Run a new container, but specify a volume using -v:

docker run --rm -it -v /vol3 my-openjdk

This adds a third volume and the whole system ends up having three unnamed volumes. The command would have crashed had we specified only -v vol3. The argument must be an absolute path inside the container. On the host-side, the new third volume is anonymous and resides together with the other two volumes in /var/lib/docker/volumes/.

It was stated earlier that the Dockerfile can not map to a host path which sort of pose a problem for us when trying to bring files in from the host to the container during runtime. A different -v syntax solves this problem.

Imagine I have a subfolder in my project directory ./src that I wish to sync to /src inside the container. This command does the trick:

docker run -it -v $(pwd)/src:/src my-openjdk

Both sides of the : character expects an absolute path. Left side being an absolute path on the host machine, right side being an absolute path inside the container. pwd is a command that "print current/working directory". Putting the command in $() takes the command within parenthesis, runs it in a subshell and yields back the absolute path to our project directory.

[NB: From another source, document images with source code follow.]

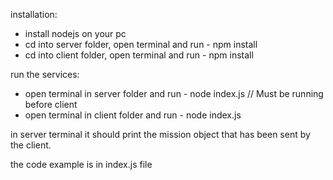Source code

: installation:
- install nodejs on your pc
- cd into server folder, open terminal and run - npm install
- cd into client folder, open terminal and run - npm install

run the services: 
- open terminal in server folder and run - node index.js    // Must be running before client
- open terminal in client folder and run - node index.js

in server terminal it should print the mission object that has been sent by the client.

the code example is in index.js file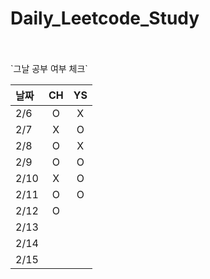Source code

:# Daily_Leetcode_Study

<br />
<br />
`그날 공부 여부 체크`

| 날짜   | CH | YS |
|:-----|:-:|:--:|
| 2/6  | O | X  |
| 2/7  | X | O  |
| 2/8  | O | X  |
| 2/9  | O | O  |
| 2/10 | X | O  |
| 2/11 | O | O  |
| 2/12 | O |   |
| 2/13 |  |   |
| 2/14 |  |   |
| 2/15 |   |   |
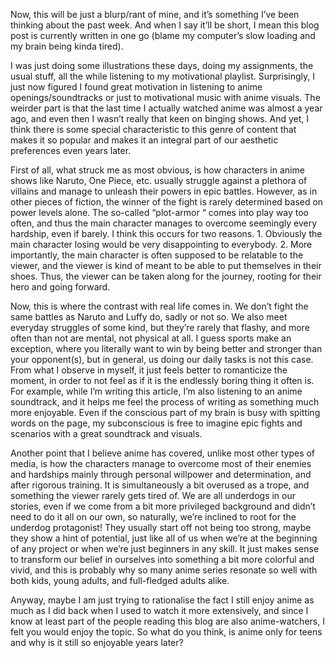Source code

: Now, this will be just a blurp/rant of mine, and it’s something I’ve been thinking about the past week. And when I say it’ll be short, I mean this blog post is currently written in one go (blame my computer’s slow loading and my brain being kinda tired).

I was just doing some illustrations these days, doing my assignments, the usual stuff, all the while listening to my motivational playlist. Surprisingly, I just now figured I found great motivation in listening to anime openings/soundtracks or just to motivational music with anime visuals. The weirder part is that the last time I actually watched anime was almost a year ago, and even then I wasn’t really that keen on binging shows. And yet, I think there is some special characteristic to this genre of content that makes it so popular and makes it an integral part of our aesthetic preferences even years later.

First of all, what struck me as most obvious, is how characters in anime shows like Naruto, One Piece, etc. usually struggle against a plethora of villains and manage to unleash their powers in epic battles. However, as in other pieces of fiction, the winner of the fight is rarely determined based on power levels alone. The so-called “plot-armor “ comes into play way too often, and thus the main character manages to overcome seemingly every hardship, even if barely. I think this occurs for two reasons. 1. Obviously the main character losing would be very disappointing to everybody. 2. More importantly, the main character is often supposed to be relatable to the viewer, and the viewer is kind of meant to be able to put themselves in their shoes. Thus, the viewer can be taken along for the journey, rooting for their hero and going forward.

Now, this is where the contrast with real life comes in. We don’t fight the same battles as Naruto and Luffy do, sadly or not so. We also meet everyday struggles of some kind, but they’re rarely that flashy, and more often than not are mental, not physical at all. I guess sports make an exception, where you literally want to win by being better and stronger than your opponent(s), but in general, us doing our daily tasks is not this case. From what I observe in myself, it just feels better to romanticize the moment, in order to not feel as if it is the endlessly boring thing it often is. For example, while I’m writing this article, I’m also listening to an anime soundtrack, and it helps me feel the process of writing as something much more enjoyable. Even if the conscious part of my brain is busy with spitting words on the page, my subconscious is free to imagine epic fights and scenarios with a great soundtrack and visuals.

Another point that I believe anime has covered, unlike most other types of media, is how the characters manage to overcome most of their enemies and hardships mainly through personal willpower and determination, and after rigorous training. It is simultaneously a bit overused as a trope, and something the viewer rarely gets tired of. We are all underdogs in our stories, even if we come from a bit more privileged background and didn’t need to do it all on our own, so naturally, we’re inclined to root for the underdog protagonist! They usually start off not being too strong, maybe they show a hint of potential, just like all of us when we’re at the beginning of any project or when we’re just beginners in any skill. It just makes sense to transform our belief in ourselves into something a bit more colorful and vivid, and this is probably why so many anime series resonate so well with both kids, young adults, and full-fledged adults alike. 

Anyway, maybe I am just trying to rationalise the fact I still enjoy anime as much as I did back when I used to watch it more extensively, and since I know at least part of the people reading this blog are also anime-watchers, I felt you would enjoy the topic. So what do you think, is anime only for teens and why is it still so enjoyable years later?
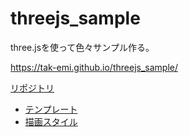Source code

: # threejs_sample
three.jsを使って色々サンプル作る。

https://tak-emi.github.io/threejs_sample/

[リポジトリ](https://github.com/TAK-EMI/threejs_sample)

- [テンプレート](./src/template.html)
- [描画スタイル](./src/draw_style.html)









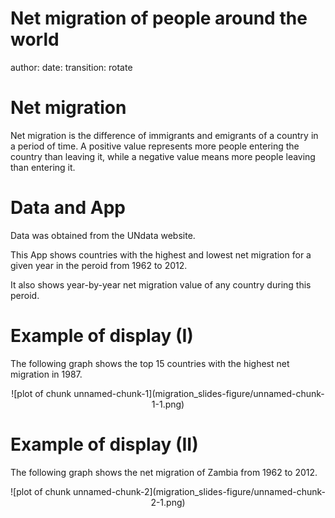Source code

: Net migration of people around the world
========================================================
author: 
date: 
transition: rotate


Net migration
========================================================

Net migration is the difference of immigrants and emigrants of a country in a period of time. A positive value represents more people entering the country than leaving it, while a negative value means more people leaving than entering it.


Data and App
========================================================
Data was obtained from the UNdata website. 

This App shows countries with the highest and lowest net migration for a given year in the peroid from 1962 to 2012. 

It also shows year-by-year net migration value of any country during this peroid.


Example of display (I)
========================================================
The following graph shows the top 15 countries with the highest net migration in 1987.
<center>
![plot of chunk unnamed-chunk-1](migration_slides-figure/unnamed-chunk-1-1.png) 
</center>


Example of display (II)
========================================================
The following graph shows the net migration of Zambia from 1962 to 2012. 

<center>
![plot of chunk unnamed-chunk-2](migration_slides-figure/unnamed-chunk-2-1.png) 
</center>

Putting it all together, assume we have ./src/Hello.java in our project folder on the host machine with the following contents:

public class Hello {
    public static void main(String... ignored) {
        System.out.println("Hello, World!");
    }
}

We build this Dockerfile:

FROM openjdk:8u131-jdk-alpine
WORKDIR /src
ENTRYPOINT javac Hello.java && java Hello

We run this command:

docker run -v $(pwd)/src:/src my-openjdk

This prints "Hello, World!".

The best part is that we're completely free to modify the .java file with a new message for another output on a second run - without having to rebuild the image =)

Final remarks

I am quite new to Docker, and the aforementioned "tutorial" reflects information I gathered from a 3-day command line hackathon. I am almost ashamed I haven't been able to provide links to clear English-like documentation backing up my statements, but I honestly think this is due to a lack of documentation and not personal effort. I do know the examples work as advertised using my current setup which is "Windows 10 -> Vagrant 2.0.0 -> Docker 17.09.0-ce".

The tutorial does not solve the problem "how do we specify the container's path in the Dockerfile and let the run command only specify the host path". There might be a way, I just haven't found it.

Finally, I have a gut feeling that specifying VOLUME in the Dockerfile is not just uncommon, but it's probably a best practice to never use VOLUME. For two reasons. The first reason we have already identified: We can not specify the host path - which is a good thing because Dockerfiles should be very agnostic to the specifics of a host machine. But the second reason is people might forget to use the --rm option when running the container. One might remember to remove the container but forget to remove the volume. Plus, even with the best of human memory, it might be a daunting task to figure out which of all anonymous volumes are safe to remove.